Personnalité, fonction : FIORASO Geneviève.

FRANCE. Ministre de l'enseignement supérieur et de la recherche

ti :


Cette visite sur le site de l’antenne de l’ENS Cachan me permet d’illustrer par un cas concret, les propos tenus il y a quelques minutes, à l’occasion du schéma régional de l’enseignement supérieur de la recherche. Elle leur donne tout leur sens :

L’Etat s’appuie sur les synergies territoriales pour l’Enseignement supérieur et s’insère dans la logique de l’Agir local et du penser global.

L’antenne de l’ENS Cachan à Rennes, sur ce site de Kerlan, procède de la volonté d’un directeur de Cachan visionnaire, Yves Malier, et du souhait des collectivités territoriales bretonnes de l’époque de développer un nouveau campus et d’augmenter le potentiel scientifique et technologique breton et rennais.

Cette décision, qui a pu apparaître comme fragmentaire et isolée, comme l’ont été beaucoup d’implantations universitaires, a débouché sur des réalisations de qualité, grâce à votre travail collectif. Votre établissement s’est bien intégré dans le paysage universitaire rennais et du grand ouest. L’essaimage, toujours fragile et délicat, a réussi : l’ENS de Cachan, porteuse de cette antenne, et les universités rennaises, ont construit ensemble le développement de cette antenne, avec une aide importante des collectivités territoriales.

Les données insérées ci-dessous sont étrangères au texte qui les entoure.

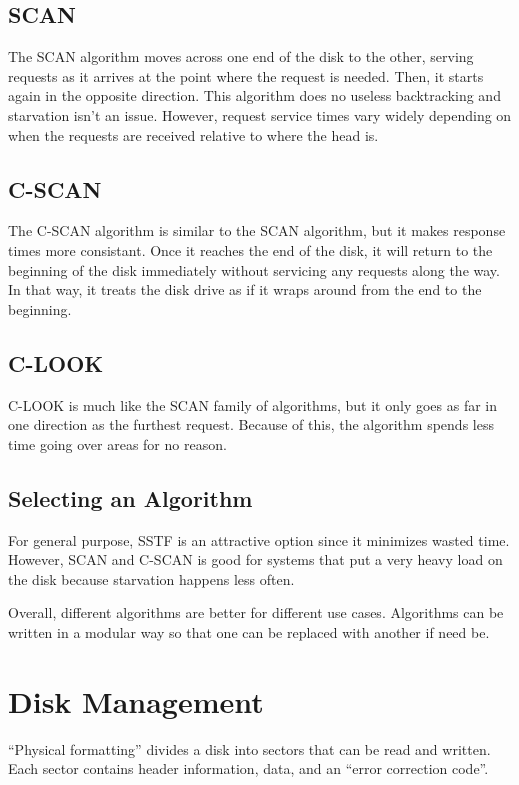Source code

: \documentclass{article}
\begin{document}
\subsection{SCAN}
The SCAN algorithm moves across one end of the disk to the other, serving
requests as it arrives at the point where the request is needed. Then, it starts
again in the opposite direction. This algorithm does no useless backtracking
and starvation isn't an issue. However, request service times vary widely
depending on when the requests are received relative to where the head is.

\subsection{C-SCAN}
The C-SCAN algorithm is similar to the SCAN algorithm, but it makes response
times more consistant. Once it reaches the end of the disk, it will return
to the beginning of the disk immediately without servicing any requests along
the way. In that way, it treats the disk drive as if it wraps around from the
end to the beginning.

\subsection{C-LOOK}
C-LOOK is much like the SCAN family of algorithms, but it only goes as far
in one direction as the furthest request. Because of this, the algorithm spends
less time going over areas for no reason.

\subsection{Selecting an Algorithm}
For general purpose, SSTF is an attractive option since it minimizes wasted
time. However, SCAN and C-SCAN is good for systems that put a very heavy load
on the disk because starvation happens less often.

Overall, different algorithms are better for different use cases. Algorithms
can be written in a modular way so that one can be replaced with another if
need be.

\section{Disk Management}
``Physical formatting'' divides a disk into sectors that can be read and
written. Each sector contains header information, data, and an ``error
correction code''.
\end{document}
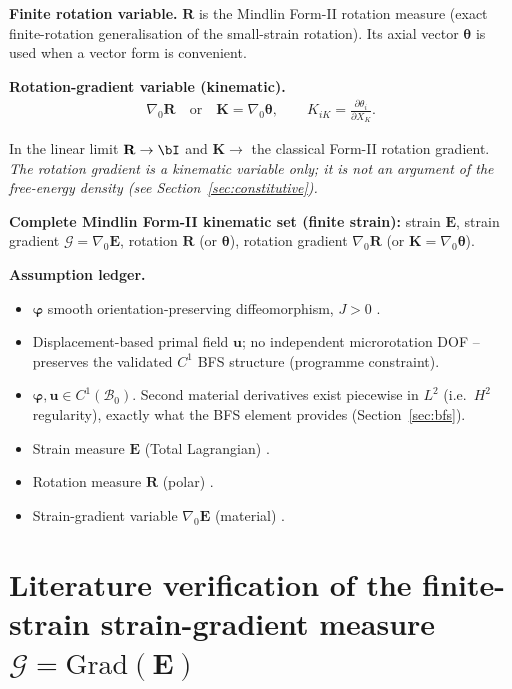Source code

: \documentclass[11pt]{article}
\newcommand{\gradz}{\nabla_{0}}
\newcommand{\bp}{\boldsymbol{\varphi}}
\newcommand{\bu}{\mathbf{u}}
\newcommand{\bE}{\mathbf{E}}
\newcommand{\bR}{\mathbf{R}}
\newcommand{\gradz}{\nabla_{0}}
\newcommand{\bp}{\boldsymbol{\varphi}}
\newcommand{\bu}{\mathbf{u}}
\newcommand{\bE}{\mathbf{E}}
\newcommand{\bR}{\mathbf{R}}
\newcommand{\bth}{\boldsymbol{\theta}}
\newcommand{\bK}{\mathbf{K}}
\begin{document}
\textbf{Finite rotation variable.} $\bR$ is the Mindlin Form-II
rotation measure (exact finite-rotation generalisation of the
small-strain rotation). Its axial vector $\bth$ is used when a vector
form is convenient.

\textbf{Rotation-gradient variable (kinematic).}
\begin{align}
\gradz\bR \quad\text{or}\quad \bK=\gradz\bth,\qquad
K_{iK}=\frac{\partial\theta_{i}}{\partial X_{K}}.
\label{eq:n_rotgrad}
\end{align}

In the linear limit $\bR\to\bI$ and $\bK\to$ the classical Form-II
rotation gradient. \emph{The rotation gradient is a kinematic variable
only; it is not an argument of the free-energy density (see Section~\ref{sec:constitutive}).}

\textbf{Complete Mindlin Form-II kinematic set (finite strain):}
strain $\bE$, strain gradient $\bm{\mathcal{G}}=\gradz\bE$, rotation
$\bR$ (or $\bth$), rotation gradient $\gradz\bR$ (or
$\bK=\gradz\bth$).

\textbf{Assumption ledger.}
\begin{itemize}
\item[A1] $\bp$ smooth orientation-preserving diffeomorphism, $J>0$
\cite{Holzapfel2000,BonetWood2008}.

\item[A2] Displacement-based primal field $\bu$; no independent
microrotation DOF -- preserves the validated $C^{1}$ BFS structure
(programme constraint).

\item[A3] $\bp,\bu\in C^{1}(\mathcal{B}_{0})$. Second material
derivatives exist piecewise in $L^{2}$ (i.e.\ $H^{2}$ regularity),
exactly what the BFS element provides (Section~\ref{sec:bfs}).

\item[A4] Strain measure $\bE$ (Total Lagrangian)
\cite{Holzapfel2000,SimoHughes1998,BonetWood2008}.

\item[A5] Rotation measure $\bR$ (polar) \cite{Holzapfel2000}.

\item[A6] Strain-gradient variable $\gradz\bE$ (material)
\cite{Beheshti2016,Mindlin1964}.
\end{itemize}

\section{Literature verification of the finite-strain strain-gradient
measure $\bm{\mathcal{G}}=\mathrm{Grad}(\mathbf{E})$}
\label{sec:Gverify}
\end{document}
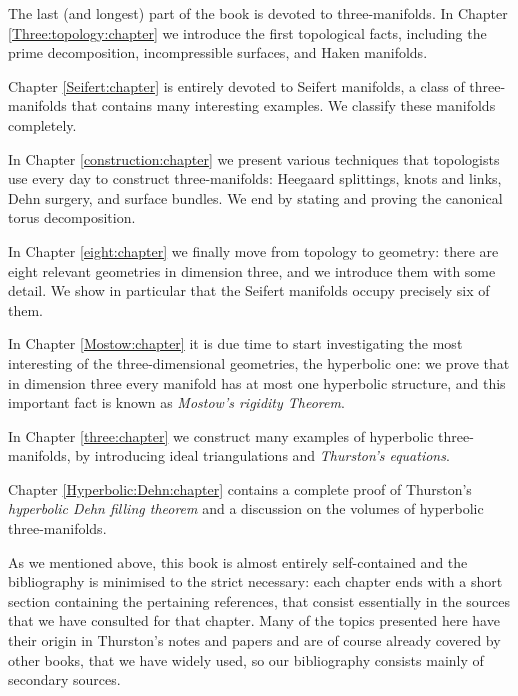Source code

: \documentclass [11pt]{amsbook}
\theoremstyle{definition}
\theoremstyle{remark}
\numberwithin{section}{chapter}  %
\numberwithin{subsection}{section}  %
\numberwithin{figure}{chapter}
\numberwithin{table}{chapter}
\begin{document}
The last (and longest) part of the book is devoted to three-manifolds.  In Chapter \ref{Three:topology:chapter} we introduce the first topological facts, including the prime decomposition, incompressible surfaces, and Haken manifolds.

Chapter \ref{Seifert:chapter} is entirely devoted to Seifert manifolds, a class of three-manifolds that contains many interesting examples. We classify these manifolds completely.

In Chapter \ref{construction:chapter} we present various techniques that topologists use every day to construct three-manifolds: Heegaard splittings, knots and links, Dehn surgery, and surface bundles. We end by stating and proving the canonical torus decomposition.

In Chapter \ref{eight:chapter} we finally move from topology to geometry: there are eight relevant geometries in dimension three, and we introduce them with some detail. We show in particular that the Seifert manifolds occupy precisely six of them.

In Chapter \ref{Mostow:chapter} it is due time to start investigating the most interesting of the three-dimensional geometries, the hyperbolic one: we prove that in dimension three every manifold has at most one hyperbolic structure, and this important fact is known as \emph{Mostow's rigidity Theorem}.

In Chapter \ref{three:chapter} we construct many examples of hyperbolic three-manifolds, by introducing ideal triangulations and \emph{Thurston's equations}.

Chapter \ref{Hyperbolic:Dehn:chapter} contains a complete proof of Thurston's \emph{hyperbolic Dehn filling theorem} and a discussion on the volumes of hyperbolic three-manifolds.

As we mentioned above, this book is almost entirely self-contained and the bibliography is minimised to the strict necessary: each chapter ends with a short section containing the pertaining references, that consist essentially in the sources that we have consulted for that chapter. Many of the topics presented here have their origin in Thurston's notes and papers and are of course already covered by other books, that we have widely used, so our bibliography consists mainly of secondary sources.
\end{document}

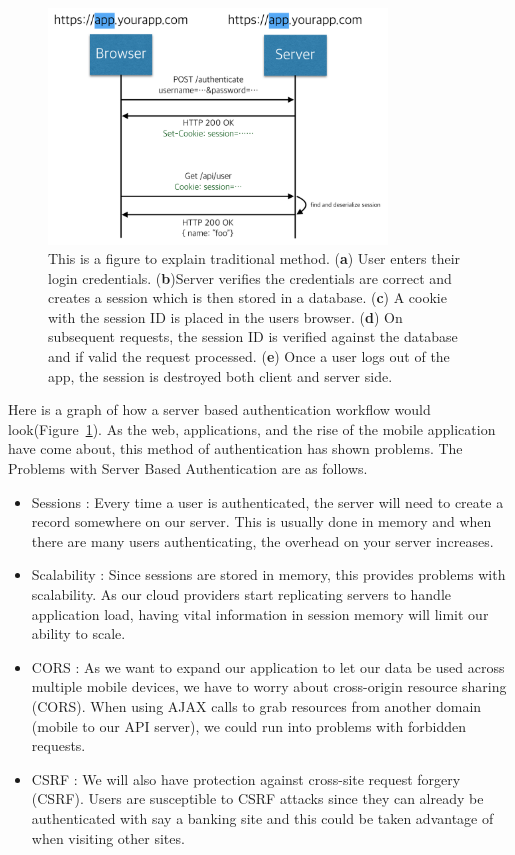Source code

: \documentclass[journal,article,submit,moreauthors,pdftex,10pt,a4paper]{mdpi}
\begin{document}
\begin{figure}[H]
\centering
\includegraphics[width=9cm]{figures/traditional}
\caption{This is a figure to explain traditional method. (\textbf{a}) User enters their login credentials. (\textbf{b})Server verifies the credentials are correct and creates a session which is then stored in a database. (\textbf{c}) A cookie with the session ID is placed in the users browser. (\textbf{d}) On subsequent requests, the session ID is verified against the database and if valid the request processed. (\textbf{e}) Once a user logs out of the app, the session is destroyed both client and server side.}
\label{traditional}
\end{figure}

Here is a graph of how a server based authentication workflow would look(Figure~\ref{traditional}). As the web, applications, and the rise of the mobile application have come about, this method of authentication has shown problems\cite{authentication-mobile, attacks}.
The Problems with Server Based Authentication are as follows.
\begin{itemize}[leftmargin=*,labelsep=4mm]
\item	Sessions : Every time a user is authenticated, the server will need to create a record somewhere on our server. This is usually done in memory and when there are many users authenticating, the overhead on your server increases.
\item	Scalability : Since sessions are stored in memory, this provides problems with scalability. As our cloud providers start replicating servers to handle application load, having vital information in session memory will limit our ability to scale.
\item	CORS : As we want to expand our application to let our data be used across multiple mobile devices, we have to worry about cross-origin resource sharing (CORS). When using AJAX calls to grab resources from another domain (mobile to our API server), we could run into problems with forbidden requests.
\item	CSRF : We will also have protection against cross-site request forgery (CSRF). Users are susceptible to CSRF attacks since they can already be authenticated with say a banking site and this could be taken advantage of when visiting other sites.
\end{itemize}
\end{document}
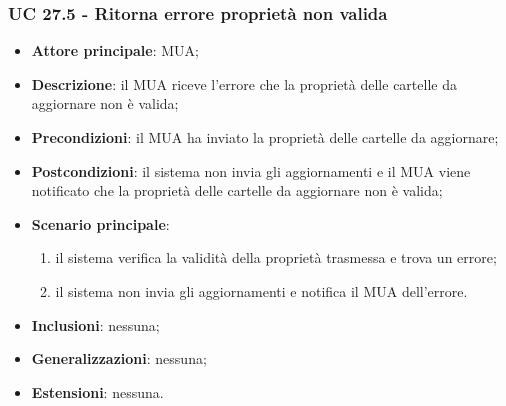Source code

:     \subsubsection{UC 27.5 - Ritorna errore proprietà non valida} \label{sec:UC27.5}
    \begin{itemize}
        \item \textbf{Attore principale}: MUA;
        \item \textbf{Descrizione}: il MUA riceve l'errore che la proprietà delle cartelle da aggiornare non è valida;
        \item \textbf{Precondizioni}: il MUA ha inviato la proprietà delle cartelle da aggiornare;
        \item \textbf{Postcondizioni}: il sistema non invia gli aggiornamenti e il MUA viene notificato che la proprietà delle cartelle da aggiornare non è valida;
        \item \textbf{Scenario principale}:
            \begin{enumerate}
                \item il sistema verifica la validità della proprietà trasmessa e trova un errore;
                \item il sistema non invia gli aggiornamenti e notifica il MUA dell'errore.
            \end{enumerate}
        \item \textbf{Inclusioni}: nessuna;
        \item \textbf{Generalizzazioni}: nessuna;
        \item \textbf{Estensioni}: nessuna.
    \end{itemize}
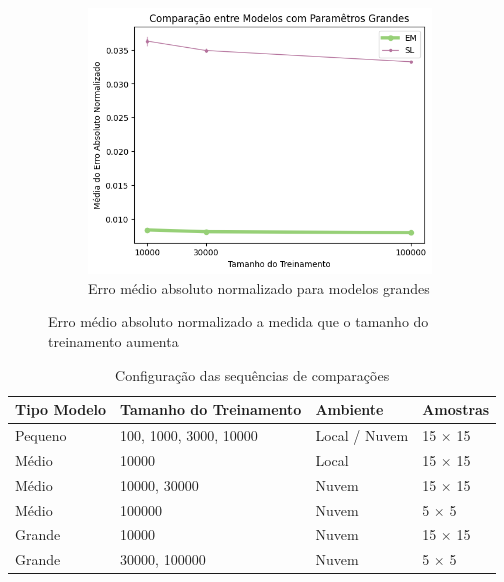 \documentclass{subfiles}
\begin{document}
\begin{figure}
    \hfill
    \begin{subfigure}[b]{0.3\linewidth}
        \centering
        \includegraphics[width=\linewidth]{Figures/resultados/large_abs_norm_prob_error}
        \caption{Erro médio absoluto normalizado para modelos grandes}
    \end{subfigure}
       \caption{Erro médio absoluto normalizado a medida que o tamanho do treinamento aumenta }
       \label{fig:abs_norm_prob}
\end{figure}

\begin{table} 
    \caption{Configuração das sequências de comparações}
    \centering
    \begin{tabular}{l l l l}
        \toprule
        Tipo Modelo & Tamanho do Treinamento & Ambiente & Amostras \\
        \midrule
        Pequeno & 100, 1000, 3000, 10000 & Local / Nuvem & 15 $\times$ 15 \\
        Médio & 10000 & Local & 15 $\times$ 15 \\
        Médio & 10000, 30000 & Nuvem & 15 $\times$ 15 \\
        Médio & 100000 & Nuvem & 5 $\times$ 5 \\
        Grande & 10000 & Nuvem & 15 $\times$ 15 \\
        Grande & 30000, 100000 & Nuvem & 5 $\times$ 5 \\
        \bottomrule
    \end{tabular}
    \label{tab:config}
\end{table}
\end{document}
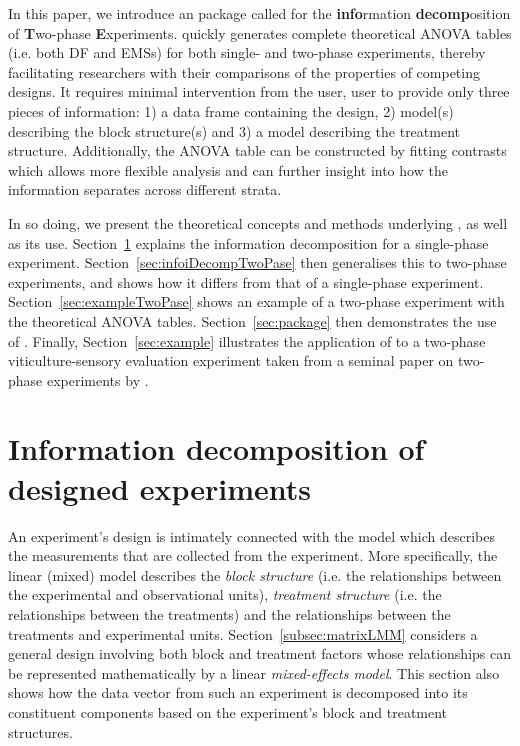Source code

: \documentclass[article]{jss}
\begin{document}
In this paper, we introduce an  package called  for the {\bf info}rmation {\bf decomp}osition of {\bf T}wo-phase {\bf E}xperiments.  quickly generates complete theoretical ANOVA tables (i.e. both DF and EMSs)  for both single- and two-phase experiments, thereby facilitating researchers with their comparisons of the properties of competing designs. It requires minimal intervention from the user, user to provide only three pieces of information: 1) a data frame containing the design, 2) model(s) describing the block structure(s) and 3) a model describing the treatment structure. Additionally, the ANOVA table can be constructed by fitting contrasts which allows more flexible analysis and can further insight into how the information separates across different strata.

In so doing, we present the theoretical concepts and methods underlying , as well as its use. Section~\ref{sec:infoDecomp} explains the information decomposition for a single-phase experiment. Section~\ref{sec:infoiDecompTwoPase} then generalises this to two-phase experiments, and shows how it differs from that of a single-phase experiment. Section~\ref{sec:exampleTwoPase} shows an example of a two-phase experiment with the theoretical ANOVA tables. Section~\ref{sec:package} then demonstrates the use of . Finally, Section~\ref{sec:example} illustrates the application of  to a two-phase viticulture-sensory evaluation experiment taken from a seminal paper on two-phase experiments by \cite{Brien1999}.

\section{Information decomposition of designed experiments} 
\label{sec:infoDecomp}
An experiment's design is intimately connected with the model which describes the measurements that are collected from the experiment. More specifically, the linear (mixed) model describes the \emph{block structure} (i.e. the relationships between the experimental and observational units), \emph{treatment structure} (i.e. the relationships between the treatments) and the relationships between the treatments and experimental units. Section~\ref{subsec:matrixLMM} considers a general design involving both block and treatment factors whose relationships can be represented mathematically by a linear \emph{mixed-effects model}. This section also shows how the data vector from such an experiment is decomposed into its constituent components based on the experiment's block and treatment structures.
\end{document}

Il faut dire que les caractéristiques particulières de l’ENS Cachan, qui mêlent heureusement sciences, technologie, et sciences sociales, ont trouvé un terreau fertile à Rennes et en Bretagne, place forte des STIC sous leurs différents aspects mais aussi un des principaux centres français de recherche en gestion et en droit de l’entreprise (on a parlé de l’Ecole de Rennes).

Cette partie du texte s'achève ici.